_DATA FOR ANALYSIS_
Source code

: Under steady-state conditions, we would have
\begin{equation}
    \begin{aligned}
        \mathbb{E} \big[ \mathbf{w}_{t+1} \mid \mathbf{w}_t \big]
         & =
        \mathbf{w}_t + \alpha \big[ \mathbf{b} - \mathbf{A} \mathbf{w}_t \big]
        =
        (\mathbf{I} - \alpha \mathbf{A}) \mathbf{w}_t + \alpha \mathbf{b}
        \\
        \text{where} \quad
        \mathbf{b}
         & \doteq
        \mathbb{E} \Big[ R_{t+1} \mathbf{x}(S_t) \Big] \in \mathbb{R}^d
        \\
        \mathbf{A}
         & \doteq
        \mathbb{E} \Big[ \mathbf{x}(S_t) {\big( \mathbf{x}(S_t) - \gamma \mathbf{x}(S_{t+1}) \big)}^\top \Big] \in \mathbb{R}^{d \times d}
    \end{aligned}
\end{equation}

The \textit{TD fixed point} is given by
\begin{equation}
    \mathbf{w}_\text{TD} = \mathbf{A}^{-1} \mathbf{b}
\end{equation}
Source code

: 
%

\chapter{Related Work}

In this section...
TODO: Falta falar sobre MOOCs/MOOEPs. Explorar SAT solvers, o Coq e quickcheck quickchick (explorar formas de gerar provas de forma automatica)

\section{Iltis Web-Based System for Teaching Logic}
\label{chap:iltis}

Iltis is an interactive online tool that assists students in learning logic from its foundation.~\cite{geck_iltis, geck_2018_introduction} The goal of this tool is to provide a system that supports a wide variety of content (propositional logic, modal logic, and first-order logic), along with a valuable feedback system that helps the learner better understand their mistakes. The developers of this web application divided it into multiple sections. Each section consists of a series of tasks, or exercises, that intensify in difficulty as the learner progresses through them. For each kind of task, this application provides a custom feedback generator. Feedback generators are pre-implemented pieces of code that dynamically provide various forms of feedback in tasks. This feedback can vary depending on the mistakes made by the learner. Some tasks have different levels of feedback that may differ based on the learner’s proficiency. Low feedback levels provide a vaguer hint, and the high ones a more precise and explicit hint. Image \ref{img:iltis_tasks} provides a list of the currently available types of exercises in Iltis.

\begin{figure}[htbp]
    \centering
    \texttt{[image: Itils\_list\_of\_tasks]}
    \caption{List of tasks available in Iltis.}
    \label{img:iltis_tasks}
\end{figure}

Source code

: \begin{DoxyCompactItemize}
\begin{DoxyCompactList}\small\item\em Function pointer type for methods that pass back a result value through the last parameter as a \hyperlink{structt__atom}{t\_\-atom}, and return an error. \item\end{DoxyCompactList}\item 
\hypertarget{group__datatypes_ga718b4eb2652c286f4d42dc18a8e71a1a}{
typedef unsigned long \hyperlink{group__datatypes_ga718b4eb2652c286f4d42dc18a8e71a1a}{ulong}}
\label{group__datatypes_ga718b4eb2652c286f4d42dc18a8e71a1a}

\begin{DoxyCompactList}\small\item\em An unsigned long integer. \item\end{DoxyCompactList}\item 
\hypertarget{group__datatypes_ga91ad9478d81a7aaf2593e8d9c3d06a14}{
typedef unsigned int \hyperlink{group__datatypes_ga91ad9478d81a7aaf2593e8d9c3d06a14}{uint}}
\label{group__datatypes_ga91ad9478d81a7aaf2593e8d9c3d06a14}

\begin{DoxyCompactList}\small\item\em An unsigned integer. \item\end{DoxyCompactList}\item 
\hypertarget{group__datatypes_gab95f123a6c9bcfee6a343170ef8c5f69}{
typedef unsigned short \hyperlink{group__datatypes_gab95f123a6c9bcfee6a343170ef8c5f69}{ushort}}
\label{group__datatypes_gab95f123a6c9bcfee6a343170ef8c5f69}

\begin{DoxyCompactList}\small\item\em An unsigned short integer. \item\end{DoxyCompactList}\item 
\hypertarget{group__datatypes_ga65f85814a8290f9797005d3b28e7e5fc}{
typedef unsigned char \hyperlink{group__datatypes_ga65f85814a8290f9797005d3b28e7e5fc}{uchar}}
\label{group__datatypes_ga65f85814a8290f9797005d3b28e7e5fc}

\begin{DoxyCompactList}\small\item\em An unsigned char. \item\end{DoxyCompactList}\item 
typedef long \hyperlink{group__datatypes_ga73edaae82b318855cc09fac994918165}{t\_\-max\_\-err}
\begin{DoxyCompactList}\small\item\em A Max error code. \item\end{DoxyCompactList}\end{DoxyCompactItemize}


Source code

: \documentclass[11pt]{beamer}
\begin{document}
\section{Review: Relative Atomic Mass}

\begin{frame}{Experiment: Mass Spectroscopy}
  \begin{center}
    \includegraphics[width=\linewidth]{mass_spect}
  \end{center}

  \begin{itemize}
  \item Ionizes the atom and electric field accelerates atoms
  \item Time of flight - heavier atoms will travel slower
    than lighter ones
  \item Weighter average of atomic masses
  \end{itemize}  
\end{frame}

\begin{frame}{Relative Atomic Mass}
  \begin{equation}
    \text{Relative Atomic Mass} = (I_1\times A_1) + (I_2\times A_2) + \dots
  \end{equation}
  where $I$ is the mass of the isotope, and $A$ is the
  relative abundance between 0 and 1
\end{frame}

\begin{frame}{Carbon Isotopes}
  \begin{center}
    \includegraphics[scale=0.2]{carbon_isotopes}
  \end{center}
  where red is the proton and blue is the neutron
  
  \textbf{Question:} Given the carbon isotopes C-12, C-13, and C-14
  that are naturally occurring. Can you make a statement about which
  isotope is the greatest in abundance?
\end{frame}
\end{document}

_EXERCISE DESCRIPTION_
Please return all of the entries shown above, exactly as they stand.

_RESULT BELOW_
Source code

: Under steady-state conditions, we would have
\begin{equation}
    \begin{aligned}
        \mathbb{E} \big[ \mathbf{w}_{t+1} \mid \mathbf{w}_t \big]
         & =
        \mathbf{w}_t + \alpha \big[ \mathbf{b} - \mathbf{A} \mathbf{w}_t \big]
        =
        (\mathbf{I} - \alpha \mathbf{A}) \mathbf{w}_t + \alpha \mathbf{b}
        \\
        \text{where} \quad
        \mathbf{b}
         & \doteq
        \mathbb{E} \Big[ R_{t+1} \mathbf{x}(S_t) \Big] \in \mathbb{R}^d
        \\
        \mathbf{A}
         & \doteq
        \mathbb{E} \Big[ \mathbf{x}(S_t) {\big( \mathbf{x}(S_t) - \gamma \mathbf{x}(S_{t+1}) \big)}^\top \Big] \in \mathbb{R}^{d \times d}
    \end{aligned}
\end{equation}

The \textit{TD fixed point} is given by
\begin{equation}
    \mathbf{w}_\text{TD} = \mathbf{A}^{-1} \mathbf{b}
\end{equation}
Source code

: 
%

\chapter{Related Work}

In this section...
TODO: Falta falar sobre MOOCs/MOOEPs. Explorar SAT solvers, o Coq e quickcheck quickchick (explorar formas de gerar provas de forma automatica)

\section{Iltis Web-Based System for Teaching Logic}
\label{chap:iltis}

Iltis is an interactive online tool that assists students in learning logic from its foundation.~\cite{geck_iltis, geck_2018_introduction} The goal of this tool is to provide a system that supports a wide variety of content (propositional logic, modal logic, and first-order logic), along with a valuable feedback system that helps the learner better understand their mistakes. The developers of this web application divided it into multiple sections. Each section consists of a series of tasks, or exercises, that intensify in difficulty as the learner progresses through them. For each kind of task, this application provides a custom feedback generator. Feedback generators are pre-implemented pieces of code that dynamically provide various forms of feedback in tasks. This feedback can vary depending on the mistakes made by the learner. Some tasks have different levels of feedback that may differ based on the learner’s proficiency. Low feedback levels provide a vaguer hint, and the high ones a more precise and explicit hint. Image \ref{img:iltis_tasks} provides a list of the currently available types of exercises in Iltis.

\begin{figure}[htbp]
    \centering
    \texttt{[image: Itils\_list\_of\_tasks]}
    \caption{List of tasks available in Iltis.}
    \label{img:iltis_tasks}
\end{figure}

Source code

: \begin{DoxyCompactItemize}
\begin{DoxyCompactList}\small\item\em Function pointer type for methods that pass back a result value through the last parameter as a \hyperlink{structt__atom}{t\_\-atom}, and return an error. \item\end{DoxyCompactList}\item 
\hypertarget{group__datatypes_ga718b4eb2652c286f4d42dc18a8e71a1a}{
typedef unsigned long \hyperlink{group__datatypes_ga718b4eb2652c286f4d42dc18a8e71a1a}{ulong}}
\label{group__datatypes_ga718b4eb2652c286f4d42dc18a8e71a1a}

\begin{DoxyCompactList}\small\item\em An unsigned long integer. \item\end{DoxyCompactList}\item 
\hypertarget{group__datatypes_ga91ad9478d81a7aaf2593e8d9c3d06a14}{
typedef unsigned int \hyperlink{group__datatypes_ga91ad9478d81a7aaf2593e8d9c3d06a14}{uint}}
\label{group__datatypes_ga91ad9478d81a7aaf2593e8d9c3d06a14}

\begin{DoxyCompactList}\small\item\em An unsigned integer. \item\end{DoxyCompactList}\item 
\hypertarget{group__datatypes_gab95f123a6c9bcfee6a343170ef8c5f69}{
typedef unsigned short \hyperlink{group__datatypes_gab95f123a6c9bcfee6a343170ef8c5f69}{ushort}}
\label{group__datatypes_gab95f123a6c9bcfee6a343170ef8c5f69}

\begin{DoxyCompactList}\small\item\em An unsigned short integer. \item\end{DoxyCompactList}\item 
\hypertarget{group__datatypes_ga65f85814a8290f9797005d3b28e7e5fc}{
typedef unsigned char \hyperlink{group__datatypes_ga65f85814a8290f9797005d3b28e7e5fc}{uchar}}
\label{group__datatypes_ga65f85814a8290f9797005d3b28e7e5fc}

\begin{DoxyCompactList}\small\item\em An unsigned char. \item\end{DoxyCompactList}\item 
typedef long \hyperlink{group__datatypes_ga73edaae82b318855cc09fac994918165}{t\_\-max\_\-err}
\begin{DoxyCompactList}\small\item\em A Max error code. \item\end{DoxyCompactList}\end{DoxyCompactItemize}


Source code

: \documentclass[11pt]{beamer}
\begin{document}
\section{Review: Relative Atomic Mass}

\begin{frame}{Experiment: Mass Spectroscopy}
  \begin{center}
    \includegraphics[width=\linewidth]{mass_spect}
  \end{center}

  \begin{itemize}
  \item Ionizes the atom and electric field accelerates atoms
  \item Time of flight - heavier atoms will travel slower
    than lighter ones
  \item Weighter average of atomic masses
  \end{itemize}  
\end{frame}

\begin{frame}{Relative Atomic Mass}
  \begin{equation}
    \text{Relative Atomic Mass} = (I_1\times A_1) + (I_2\times A_2) + \dots
  \end{equation}
  where $I$ is the mass of the isotope, and $A$ is the
  relative abundance between 0 and 1
\end{frame}

\begin{frame}{Carbon Isotopes}
  \begin{center}
    \includegraphics[scale=0.2]{carbon_isotopes}
  \end{center}
  where red is the proton and blue is the neutron
  
  \textbf{Question:} Given the carbon isotopes C-12, C-13, and C-14
  that are naturally occurring. Can you make a statement about which
  isotope is the greatest in abundance?
\end{frame}
\end{document}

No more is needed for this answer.